Considering HDHP Strategy From All Employees Perspectives  

Oct 28 2015

As employers look for ways to address their potential exposure to the excise tax, many have turned to high-deductible health plans as a way to create employees who are better “shoppers” for health care.

In some cases, the employer will help to mitigate the higher deductible by making a contribution to a health savings account (HSA), which is problematic in 2018 since HSA contributions are counted in the excise tax calculation, or by offering accident/critical care coverages. However, emerging experience is showing that in many cases, employees are underutilizing HSAs or are not electing the critical care coverage when they might benefit from it. Too many employees are one high-deductible event away from wiping out any savings that they have, and then some. On the other hand, some employees buy a higher level of medical coverage than they need, tying up money that might be better allocated to a 401(k) plan to build retirement savings.

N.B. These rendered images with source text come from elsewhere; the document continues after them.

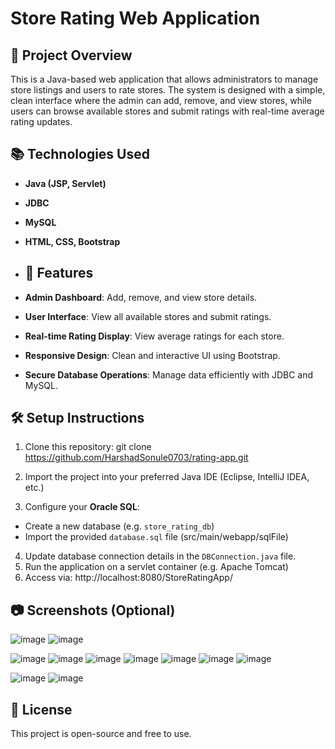 # Store Rating Web Application

## 📌 Project Overview
This is a Java-based web application that allows administrators to manage store listings and users to rate stores. The system is designed with a simple, clean interface where the admin can add, remove, and view stores, while users can browse available stores and submit ratings with real-time average rating updates.

## 📚 Technologies Used
- **Java (JSP, Servlet)**
- **JDBC**
- **MySQL**
- **HTML, CSS, Bootstrap**

- ## 🎨 Features
- **Admin Dashboard**: Add, remove, and view store details.
- **User Interface**: View all available stores and submit ratings.
- **Real-time Rating Display**: View average ratings for each store.
- **Responsive Design**: Clean and interactive UI using Bootstrap.
- **Secure Database Operations**: Manage data efficiently with JDBC and MySQL.

## 🛠️ Setup Instructions
1. Clone this repository:
   git clone https://github.com/HarshadSonule0703/rating-app.git
   
3. Import the project into your preferred Java IDE (Eclipse, IntelliJ IDEA, etc.)
4. Configure your **Oracle SQL**:
- Create a new database (e.g. `store_rating_db`)
- Import the provided `database.sql` file (src/main/webapp/sqlFile)
4. Update database connection details in the `DBConnection.java` file.
5. Run the application on a servlet container (e.g. Apache Tomcat)
6. Access via:
  http://localhost:8080/StoreRatingApp/

## 📷 Screenshots (Optional)
![image](https://github.com/user-attachments/assets/35aa1cd4-5386-4c25-b996-737978ae785c)
![image](https://github.com/user-attachments/assets/0c6b12ab-ce3b-4364-9c40-37c2af70d2a7)

![image](https://github.com/user-attachments/assets/21ebdeb7-a2ee-4759-9070-b20ed1ad9120)
![image](https://github.com/user-attachments/assets/696cb1ef-dbbb-4932-b9b2-f6aa4270d38b)
![image](https://github.com/user-attachments/assets/3673f8d8-d777-4c1f-9ac9-f493712a194d)
![image](https://github.com/user-attachments/assets/b4cda69a-2334-419b-9feb-89df834aedc1)
![image](https://github.com/user-attachments/assets/378f1e07-5336-4d60-96c6-b33a9dad9e71)
![image](https://github.com/user-attachments/assets/7c8b85c0-5f6a-44e8-b267-d83418f4853e)
![image](https://github.com/user-attachments/assets/354203b8-0664-47f3-b39f-761f0e0f9cb1)

![image](https://github.com/user-attachments/assets/18d5a51b-7a35-4ff0-a364-931359c7d68c)
![image](https://github.com/user-attachments/assets/cf3b961a-16a3-4451-851b-2875515d8cae)


## 📄 License
This project is open-source and free to use.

We are now at a point where it is incumbent upon employers to engage their employees in health care and other benefit enrollment decisions in a way that actually results in employees’ electing the suite of benefits best aligned with their needs. Employees are overwhelmingly reporting that increases in their medical plan costs are obstructing their ability to save — not just for retirement, but for everything else. If employers are going to reduce excise tax exposure and continue to have productive, healthy employees, they need to find ways to better curate the benefits experience so that their employees are able to more easily elect the combination of programs that best support them, where they are.

Employers that look beyond the averages of their workforce and delve into segment-specific needs can achieve benefit utilization that is better aligned with each individual’s needs. It doesn’t need to be intrusive — you don’t have to mine all available data on the financial and/or health situation of each employee. It just means recognizing that different segments of the workforce need different types of support. And, if an employer is willing to be more directive in order to build engagement with the programs offered, employees will be able to make better choices. At the very least, some of the friction of decision making will be eliminated.